Write a system of equations below as a matrix.
2x-7y=4
X-3y=3
Show all possible steps.
(2 -7) = (4)
(1 -3) = (3)
To represent the system of equations as a matrix, we can write it in the form AX = B, where A is the coefficient matrix, X is the variable matrix, and B is the constant matrix.
The given equations are:
2x - 7y = 4 ...... (Equation 1)
x - 3y = 3 ...... (Equation 2)
To represent this system as a matrix, we set up the following:
A = | 2 -7 |
| 1 -3 |
X = | x |
| y |
B = | 4 |
| 3 |
Therefore, the matrix representation of the system of equations is:
| 2 -7 | | x | = | 4 |
| 1 -3 | | y | | 3 |
To represent the given system of equations as a matrix, we need to organize the coefficients of the variables (x and y) and the constant terms (4 and 3).
The variables (x and y) will be represented by the columns of the matrix, and the equations will each be represented by a row.

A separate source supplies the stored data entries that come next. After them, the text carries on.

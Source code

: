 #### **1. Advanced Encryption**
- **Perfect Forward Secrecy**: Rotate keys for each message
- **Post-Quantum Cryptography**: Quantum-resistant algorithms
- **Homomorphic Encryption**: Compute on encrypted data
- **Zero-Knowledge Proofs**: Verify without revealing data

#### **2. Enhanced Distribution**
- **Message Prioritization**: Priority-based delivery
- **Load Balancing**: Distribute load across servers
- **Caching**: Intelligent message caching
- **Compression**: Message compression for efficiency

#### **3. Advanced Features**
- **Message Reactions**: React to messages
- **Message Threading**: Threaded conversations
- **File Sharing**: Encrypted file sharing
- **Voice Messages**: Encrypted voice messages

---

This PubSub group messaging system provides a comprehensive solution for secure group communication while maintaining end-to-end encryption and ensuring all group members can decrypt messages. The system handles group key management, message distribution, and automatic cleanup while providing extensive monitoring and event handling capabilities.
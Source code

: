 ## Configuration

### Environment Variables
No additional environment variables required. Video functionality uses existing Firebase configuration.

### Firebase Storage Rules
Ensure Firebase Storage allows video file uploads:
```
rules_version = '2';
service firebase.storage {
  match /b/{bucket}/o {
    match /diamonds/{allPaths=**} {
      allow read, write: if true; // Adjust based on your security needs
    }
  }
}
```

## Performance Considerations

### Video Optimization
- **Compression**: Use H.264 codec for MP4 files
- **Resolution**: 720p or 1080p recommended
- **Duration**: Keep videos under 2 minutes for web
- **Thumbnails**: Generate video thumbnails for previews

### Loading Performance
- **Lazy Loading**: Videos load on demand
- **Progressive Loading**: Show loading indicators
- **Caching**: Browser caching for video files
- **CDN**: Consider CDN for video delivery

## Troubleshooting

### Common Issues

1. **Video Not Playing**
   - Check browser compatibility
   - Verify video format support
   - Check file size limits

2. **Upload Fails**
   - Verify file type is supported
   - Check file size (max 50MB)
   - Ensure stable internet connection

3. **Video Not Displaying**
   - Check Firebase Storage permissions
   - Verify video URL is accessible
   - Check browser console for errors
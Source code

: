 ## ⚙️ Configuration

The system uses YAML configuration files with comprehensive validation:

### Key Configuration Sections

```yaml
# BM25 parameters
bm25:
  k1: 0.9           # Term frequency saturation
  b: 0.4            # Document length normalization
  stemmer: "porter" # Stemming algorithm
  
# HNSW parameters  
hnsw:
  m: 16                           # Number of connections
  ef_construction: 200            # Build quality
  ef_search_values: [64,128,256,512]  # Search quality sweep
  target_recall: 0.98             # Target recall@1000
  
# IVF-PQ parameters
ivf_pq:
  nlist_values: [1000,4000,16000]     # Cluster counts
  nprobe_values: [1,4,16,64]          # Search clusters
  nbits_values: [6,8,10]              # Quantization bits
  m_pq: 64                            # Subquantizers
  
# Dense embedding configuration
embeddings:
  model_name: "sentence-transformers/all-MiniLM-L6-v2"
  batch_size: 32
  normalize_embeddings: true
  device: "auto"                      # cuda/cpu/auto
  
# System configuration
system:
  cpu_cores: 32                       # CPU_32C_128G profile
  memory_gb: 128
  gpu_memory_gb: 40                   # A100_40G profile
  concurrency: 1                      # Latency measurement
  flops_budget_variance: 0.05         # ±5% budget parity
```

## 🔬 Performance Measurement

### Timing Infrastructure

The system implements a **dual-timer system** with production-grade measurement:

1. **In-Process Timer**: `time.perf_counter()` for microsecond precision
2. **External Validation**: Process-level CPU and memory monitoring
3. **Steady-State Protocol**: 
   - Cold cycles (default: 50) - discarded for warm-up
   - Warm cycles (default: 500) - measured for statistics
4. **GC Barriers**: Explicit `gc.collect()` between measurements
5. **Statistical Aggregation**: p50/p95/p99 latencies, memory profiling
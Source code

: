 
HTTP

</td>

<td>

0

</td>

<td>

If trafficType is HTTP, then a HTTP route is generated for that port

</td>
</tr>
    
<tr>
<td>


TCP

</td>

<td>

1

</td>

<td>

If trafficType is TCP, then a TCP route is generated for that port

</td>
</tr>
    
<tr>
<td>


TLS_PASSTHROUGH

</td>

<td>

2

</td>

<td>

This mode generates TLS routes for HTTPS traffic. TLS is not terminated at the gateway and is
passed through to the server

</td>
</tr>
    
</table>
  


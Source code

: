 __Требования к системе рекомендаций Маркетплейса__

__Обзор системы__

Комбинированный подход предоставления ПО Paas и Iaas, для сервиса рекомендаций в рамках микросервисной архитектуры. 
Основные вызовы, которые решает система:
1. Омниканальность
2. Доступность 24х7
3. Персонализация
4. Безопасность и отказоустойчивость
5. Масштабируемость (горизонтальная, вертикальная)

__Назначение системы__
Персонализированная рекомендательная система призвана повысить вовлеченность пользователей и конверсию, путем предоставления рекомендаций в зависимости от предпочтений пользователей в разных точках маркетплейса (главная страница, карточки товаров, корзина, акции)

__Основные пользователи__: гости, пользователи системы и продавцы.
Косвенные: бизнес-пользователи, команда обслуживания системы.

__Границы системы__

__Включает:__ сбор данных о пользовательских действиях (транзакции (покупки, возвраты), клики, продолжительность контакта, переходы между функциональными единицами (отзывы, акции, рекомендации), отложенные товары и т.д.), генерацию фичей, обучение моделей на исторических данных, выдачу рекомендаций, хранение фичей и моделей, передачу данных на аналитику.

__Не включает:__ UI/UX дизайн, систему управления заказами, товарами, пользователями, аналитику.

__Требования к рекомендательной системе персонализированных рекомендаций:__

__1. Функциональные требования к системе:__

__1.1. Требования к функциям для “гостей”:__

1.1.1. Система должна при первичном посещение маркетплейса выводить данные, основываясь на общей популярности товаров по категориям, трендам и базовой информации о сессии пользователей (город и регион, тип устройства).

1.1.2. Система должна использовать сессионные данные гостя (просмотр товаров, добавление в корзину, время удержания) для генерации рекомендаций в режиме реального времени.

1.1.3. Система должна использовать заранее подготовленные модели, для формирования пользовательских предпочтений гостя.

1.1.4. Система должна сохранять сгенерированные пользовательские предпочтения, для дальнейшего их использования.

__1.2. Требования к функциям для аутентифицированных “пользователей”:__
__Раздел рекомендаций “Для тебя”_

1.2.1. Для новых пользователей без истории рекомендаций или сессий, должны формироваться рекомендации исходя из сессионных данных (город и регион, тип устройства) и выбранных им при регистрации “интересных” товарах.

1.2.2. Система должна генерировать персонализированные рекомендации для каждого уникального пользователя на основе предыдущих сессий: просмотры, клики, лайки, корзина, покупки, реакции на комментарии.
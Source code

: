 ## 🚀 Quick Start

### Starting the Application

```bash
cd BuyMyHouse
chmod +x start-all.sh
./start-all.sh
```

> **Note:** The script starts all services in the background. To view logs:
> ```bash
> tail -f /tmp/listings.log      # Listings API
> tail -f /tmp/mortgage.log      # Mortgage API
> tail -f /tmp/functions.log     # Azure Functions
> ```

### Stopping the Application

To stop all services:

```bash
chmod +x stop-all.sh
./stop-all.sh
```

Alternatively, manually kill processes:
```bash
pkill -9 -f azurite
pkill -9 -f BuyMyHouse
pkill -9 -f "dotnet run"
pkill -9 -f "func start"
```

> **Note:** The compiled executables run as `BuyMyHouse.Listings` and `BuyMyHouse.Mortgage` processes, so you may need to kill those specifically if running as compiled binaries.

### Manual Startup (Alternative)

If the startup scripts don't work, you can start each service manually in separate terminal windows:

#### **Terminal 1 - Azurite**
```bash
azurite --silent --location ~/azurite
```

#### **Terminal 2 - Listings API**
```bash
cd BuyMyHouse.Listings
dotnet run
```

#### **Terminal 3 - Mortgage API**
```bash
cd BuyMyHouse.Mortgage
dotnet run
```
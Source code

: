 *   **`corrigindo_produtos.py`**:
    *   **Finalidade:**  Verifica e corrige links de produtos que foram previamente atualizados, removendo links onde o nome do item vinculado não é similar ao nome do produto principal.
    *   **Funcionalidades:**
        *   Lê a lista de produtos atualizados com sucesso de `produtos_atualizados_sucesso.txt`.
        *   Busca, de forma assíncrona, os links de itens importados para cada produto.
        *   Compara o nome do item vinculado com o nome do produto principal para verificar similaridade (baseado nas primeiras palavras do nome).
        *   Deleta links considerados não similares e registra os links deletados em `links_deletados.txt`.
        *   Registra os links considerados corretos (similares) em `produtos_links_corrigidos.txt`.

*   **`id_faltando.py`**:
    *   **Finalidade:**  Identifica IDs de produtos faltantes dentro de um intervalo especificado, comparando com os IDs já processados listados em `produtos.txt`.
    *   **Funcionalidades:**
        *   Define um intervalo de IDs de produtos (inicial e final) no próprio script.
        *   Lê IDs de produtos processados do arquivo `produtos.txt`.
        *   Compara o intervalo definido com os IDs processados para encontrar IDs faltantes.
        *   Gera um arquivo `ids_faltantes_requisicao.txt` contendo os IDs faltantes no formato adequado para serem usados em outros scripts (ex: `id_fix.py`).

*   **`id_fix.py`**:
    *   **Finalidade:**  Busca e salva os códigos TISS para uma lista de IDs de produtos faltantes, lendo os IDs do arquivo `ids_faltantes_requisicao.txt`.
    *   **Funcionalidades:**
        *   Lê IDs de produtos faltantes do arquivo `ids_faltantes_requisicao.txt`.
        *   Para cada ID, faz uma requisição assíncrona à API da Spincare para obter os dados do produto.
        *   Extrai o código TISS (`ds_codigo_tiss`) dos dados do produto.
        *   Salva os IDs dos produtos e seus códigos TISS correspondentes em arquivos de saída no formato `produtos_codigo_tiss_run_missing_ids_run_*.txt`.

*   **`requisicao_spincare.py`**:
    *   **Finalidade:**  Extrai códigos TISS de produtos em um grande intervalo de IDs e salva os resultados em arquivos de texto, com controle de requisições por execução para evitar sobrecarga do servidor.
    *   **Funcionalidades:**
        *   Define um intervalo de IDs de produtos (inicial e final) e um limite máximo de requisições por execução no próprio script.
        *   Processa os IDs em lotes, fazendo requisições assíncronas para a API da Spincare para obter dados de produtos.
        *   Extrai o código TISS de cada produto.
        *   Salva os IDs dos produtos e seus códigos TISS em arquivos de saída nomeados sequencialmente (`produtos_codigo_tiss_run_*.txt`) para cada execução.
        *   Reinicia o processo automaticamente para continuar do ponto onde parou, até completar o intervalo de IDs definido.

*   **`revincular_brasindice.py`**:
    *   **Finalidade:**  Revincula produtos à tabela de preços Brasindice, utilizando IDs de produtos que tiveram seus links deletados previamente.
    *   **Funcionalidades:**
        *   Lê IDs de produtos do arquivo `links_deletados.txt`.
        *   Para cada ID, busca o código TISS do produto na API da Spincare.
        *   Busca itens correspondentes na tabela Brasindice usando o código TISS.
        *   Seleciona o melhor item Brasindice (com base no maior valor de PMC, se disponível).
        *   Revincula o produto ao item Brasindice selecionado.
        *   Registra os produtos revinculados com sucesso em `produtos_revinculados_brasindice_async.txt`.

The constant term in each equation will be placed in the last column of the matrix.
Using this method, the matrix representing the system of equations becomes:
```
| 2 -7 | | x | = | 4 |
| 1 -3 | | y | | 3 |
```
So, the matrix representation of the given system of equations is:
```
| 2 -7 |
| 1 -3 |
```
```
| x |
| y |
```
```
=
```
```
| 4 |
| 3 |
```
Remember, the left side of the equation represents the coefficients of the variables (x and y) and the right side represents the constant terms (4 and 3).